Could you output the entries that follow exactly, omitting any pictures they contain?
* * * * * * *
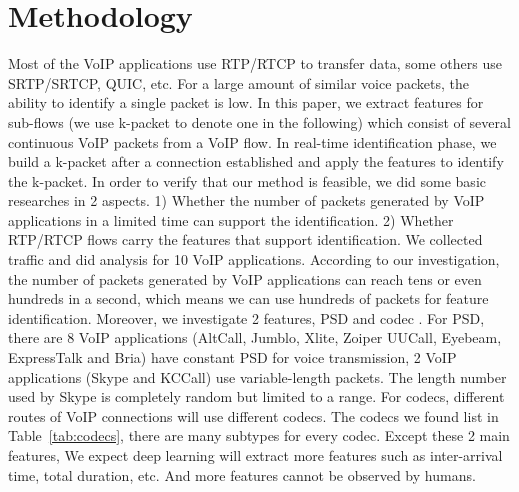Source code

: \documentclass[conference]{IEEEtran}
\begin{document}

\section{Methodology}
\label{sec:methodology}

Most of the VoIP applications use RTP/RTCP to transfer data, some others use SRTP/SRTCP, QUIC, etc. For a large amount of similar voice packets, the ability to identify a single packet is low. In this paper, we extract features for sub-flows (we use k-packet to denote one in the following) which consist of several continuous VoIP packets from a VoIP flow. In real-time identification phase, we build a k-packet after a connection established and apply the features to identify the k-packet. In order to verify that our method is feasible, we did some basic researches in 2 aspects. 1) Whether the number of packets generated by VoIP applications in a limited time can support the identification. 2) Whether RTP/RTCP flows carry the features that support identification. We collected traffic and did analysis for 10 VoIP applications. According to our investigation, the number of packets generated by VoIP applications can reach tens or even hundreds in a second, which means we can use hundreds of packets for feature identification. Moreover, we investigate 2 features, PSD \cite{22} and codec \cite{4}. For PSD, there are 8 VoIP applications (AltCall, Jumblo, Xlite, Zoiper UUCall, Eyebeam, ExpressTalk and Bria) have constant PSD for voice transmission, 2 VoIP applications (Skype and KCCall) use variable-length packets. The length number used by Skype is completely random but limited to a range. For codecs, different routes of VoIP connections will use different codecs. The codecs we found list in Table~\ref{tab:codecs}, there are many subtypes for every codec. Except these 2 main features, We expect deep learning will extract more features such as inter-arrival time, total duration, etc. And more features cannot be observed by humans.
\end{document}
* * * * * * *
* _Problem solution_
Source code

: \documentclass[conference]{IEEEtran}
\begin{document}

\section{Methodology}
\label{sec:methodology}

Most of the VoIP applications use RTP/RTCP to transfer data, some others use SRTP/SRTCP, QUIC, etc. For a large amount of similar voice packets, the ability to identify a single packet is low. In this paper, we extract features for sub-flows (we use k-packet to denote one in the following) which consist of several continuous VoIP packets from a VoIP flow. In real-time identification phase, we build a k-packet after a connection established and apply the features to identify the k-packet. In order to verify that our method is feasible, we did some basic researches in 2 aspects. 1) Whether the number of packets generated by VoIP applications in a limited time can support the identification. 2) Whether RTP/RTCP flows carry the features that support identification. We collected traffic and did analysis for 10 VoIP applications. According to our investigation, the number of packets generated by VoIP applications can reach tens or even hundreds in a second, which means we can use hundreds of packets for feature identification. Moreover, we investigate 2 features, PSD \cite{22} and codec \cite{4}. For PSD, there are 8 VoIP applications (AltCall, Jumblo, Xlite, Zoiper UUCall, Eyebeam, ExpressTalk and Bria) have constant PSD for voice transmission, 2 VoIP applications (Skype and KCCall) use variable-length packets. The length number used by Skype is completely random but limited to a range. For codecs, different routes of VoIP connections will use different codecs. The codecs we found list in Table~\ref{tab:codecs}, there are many subtypes for every codec. Except these 2 main features, We expect deep learning will extract more features such as inter-arrival time, total duration, etc. And more features cannot be observed by humans.
\end{document}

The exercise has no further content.